The Coast Guard officers asked that a guard be placed outside Terry Jo’s hospital room. They had no specific reason for this move, but Harvey’s testimony had too many holes in it. They had no idea what he might have been hiding, if anything, and Terry Jo was the only person known to be alive who could corroborate or contradict his account of the Bluebelle’s fate.
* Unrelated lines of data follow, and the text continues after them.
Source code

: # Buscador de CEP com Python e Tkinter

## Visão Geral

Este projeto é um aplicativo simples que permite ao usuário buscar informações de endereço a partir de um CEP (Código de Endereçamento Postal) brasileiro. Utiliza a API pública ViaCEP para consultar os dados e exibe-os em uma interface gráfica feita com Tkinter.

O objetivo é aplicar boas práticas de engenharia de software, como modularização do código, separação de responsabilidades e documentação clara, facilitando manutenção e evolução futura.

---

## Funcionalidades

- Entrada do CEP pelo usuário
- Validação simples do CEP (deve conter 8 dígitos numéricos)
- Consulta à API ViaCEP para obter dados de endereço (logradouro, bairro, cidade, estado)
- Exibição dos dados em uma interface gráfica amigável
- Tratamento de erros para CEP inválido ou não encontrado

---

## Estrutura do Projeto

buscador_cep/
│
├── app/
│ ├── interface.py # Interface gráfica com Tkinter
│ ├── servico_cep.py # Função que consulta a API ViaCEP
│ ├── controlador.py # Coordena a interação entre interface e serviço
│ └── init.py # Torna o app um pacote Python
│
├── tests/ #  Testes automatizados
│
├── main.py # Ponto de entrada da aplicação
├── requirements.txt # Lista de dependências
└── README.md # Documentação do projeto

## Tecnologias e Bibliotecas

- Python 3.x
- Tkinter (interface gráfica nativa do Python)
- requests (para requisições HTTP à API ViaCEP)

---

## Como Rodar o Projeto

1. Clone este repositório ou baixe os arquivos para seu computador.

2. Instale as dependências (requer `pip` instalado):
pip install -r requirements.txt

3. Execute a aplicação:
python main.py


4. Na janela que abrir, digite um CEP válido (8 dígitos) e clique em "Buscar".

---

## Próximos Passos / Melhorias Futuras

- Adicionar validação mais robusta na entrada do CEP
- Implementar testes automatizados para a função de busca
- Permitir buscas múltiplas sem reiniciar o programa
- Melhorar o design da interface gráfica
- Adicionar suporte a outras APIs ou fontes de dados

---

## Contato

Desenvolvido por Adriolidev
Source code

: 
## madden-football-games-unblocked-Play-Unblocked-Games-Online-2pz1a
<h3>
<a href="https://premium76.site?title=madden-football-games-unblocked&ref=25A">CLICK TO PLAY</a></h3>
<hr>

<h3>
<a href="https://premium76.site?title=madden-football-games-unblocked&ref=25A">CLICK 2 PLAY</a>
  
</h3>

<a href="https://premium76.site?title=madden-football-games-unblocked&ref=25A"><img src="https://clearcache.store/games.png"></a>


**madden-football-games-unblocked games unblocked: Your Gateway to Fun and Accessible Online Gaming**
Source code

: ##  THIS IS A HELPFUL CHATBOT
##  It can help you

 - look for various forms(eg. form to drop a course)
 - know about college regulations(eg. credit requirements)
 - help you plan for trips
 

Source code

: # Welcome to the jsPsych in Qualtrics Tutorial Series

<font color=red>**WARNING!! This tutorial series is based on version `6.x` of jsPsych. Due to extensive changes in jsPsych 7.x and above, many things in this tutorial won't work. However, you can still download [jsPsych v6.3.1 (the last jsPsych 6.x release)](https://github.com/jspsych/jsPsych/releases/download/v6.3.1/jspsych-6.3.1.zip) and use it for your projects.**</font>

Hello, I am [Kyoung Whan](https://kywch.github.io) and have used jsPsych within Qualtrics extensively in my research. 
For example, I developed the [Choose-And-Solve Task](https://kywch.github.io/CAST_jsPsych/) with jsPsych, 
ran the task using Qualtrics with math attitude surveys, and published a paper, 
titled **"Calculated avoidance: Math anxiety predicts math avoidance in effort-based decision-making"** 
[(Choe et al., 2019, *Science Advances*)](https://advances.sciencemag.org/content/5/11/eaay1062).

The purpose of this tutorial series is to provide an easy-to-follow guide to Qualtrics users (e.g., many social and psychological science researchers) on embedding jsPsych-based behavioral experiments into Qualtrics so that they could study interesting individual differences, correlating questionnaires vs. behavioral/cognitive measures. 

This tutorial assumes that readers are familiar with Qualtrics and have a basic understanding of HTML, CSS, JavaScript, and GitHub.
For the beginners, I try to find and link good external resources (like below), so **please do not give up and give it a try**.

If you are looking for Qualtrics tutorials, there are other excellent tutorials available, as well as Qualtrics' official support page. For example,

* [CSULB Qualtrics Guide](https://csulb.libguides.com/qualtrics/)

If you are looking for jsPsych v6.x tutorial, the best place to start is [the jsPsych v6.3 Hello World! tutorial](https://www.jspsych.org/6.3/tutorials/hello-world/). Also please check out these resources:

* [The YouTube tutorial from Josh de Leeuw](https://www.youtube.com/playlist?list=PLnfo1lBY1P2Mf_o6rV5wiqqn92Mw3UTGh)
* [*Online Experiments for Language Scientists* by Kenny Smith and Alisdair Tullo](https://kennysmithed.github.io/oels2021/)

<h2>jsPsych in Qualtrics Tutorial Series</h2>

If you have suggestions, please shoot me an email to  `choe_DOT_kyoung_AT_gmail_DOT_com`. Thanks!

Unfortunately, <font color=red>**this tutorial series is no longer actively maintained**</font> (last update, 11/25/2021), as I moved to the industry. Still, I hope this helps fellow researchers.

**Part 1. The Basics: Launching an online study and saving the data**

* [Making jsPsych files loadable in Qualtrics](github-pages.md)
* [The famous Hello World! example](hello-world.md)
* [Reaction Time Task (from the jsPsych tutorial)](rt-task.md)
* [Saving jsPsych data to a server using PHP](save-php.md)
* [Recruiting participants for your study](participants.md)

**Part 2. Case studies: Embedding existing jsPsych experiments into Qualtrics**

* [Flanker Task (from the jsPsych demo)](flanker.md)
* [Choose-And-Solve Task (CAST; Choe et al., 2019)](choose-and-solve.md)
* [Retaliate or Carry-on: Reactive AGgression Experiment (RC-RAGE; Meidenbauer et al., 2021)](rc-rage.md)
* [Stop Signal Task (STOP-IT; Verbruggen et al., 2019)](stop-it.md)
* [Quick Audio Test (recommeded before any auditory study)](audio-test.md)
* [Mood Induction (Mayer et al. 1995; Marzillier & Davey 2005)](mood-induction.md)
The day after Harvey walked out of the Coast Guard inquiry, shortly before the noon checkout time, a maid knocked on the door of Room 17 at the Sandman Motel on Miami’s busy Biscayne Boulevard. It was a hot day. Even though the street ran near the cool breezes of Biscayne Bay, the sun was baking the pavement. A stream of automobiles, bringing refugees from the first icy grip of a northern winter, rolled along the sunny boulevard. At the Sandman, guests splashed and laughed in the small swimming pool, or sunned themselves in deck chairs.
When no one answered, the maid unlocked the door of the air-conditioned room. The cool air felt good to her skin. There was a slightly odd odor as she entered the room, but she thought little of it. She was used to the smells of tightly closed motel rooms.
One of the twin beds was rumpled. As she pulled the sheets from it, she noticed a small splotch of blood on one of them. She went to the bathroom to collect the used towels, but couldn’t open the door. It wasn’t locked but something inside was blocking it, something large and soft seemed braced against it.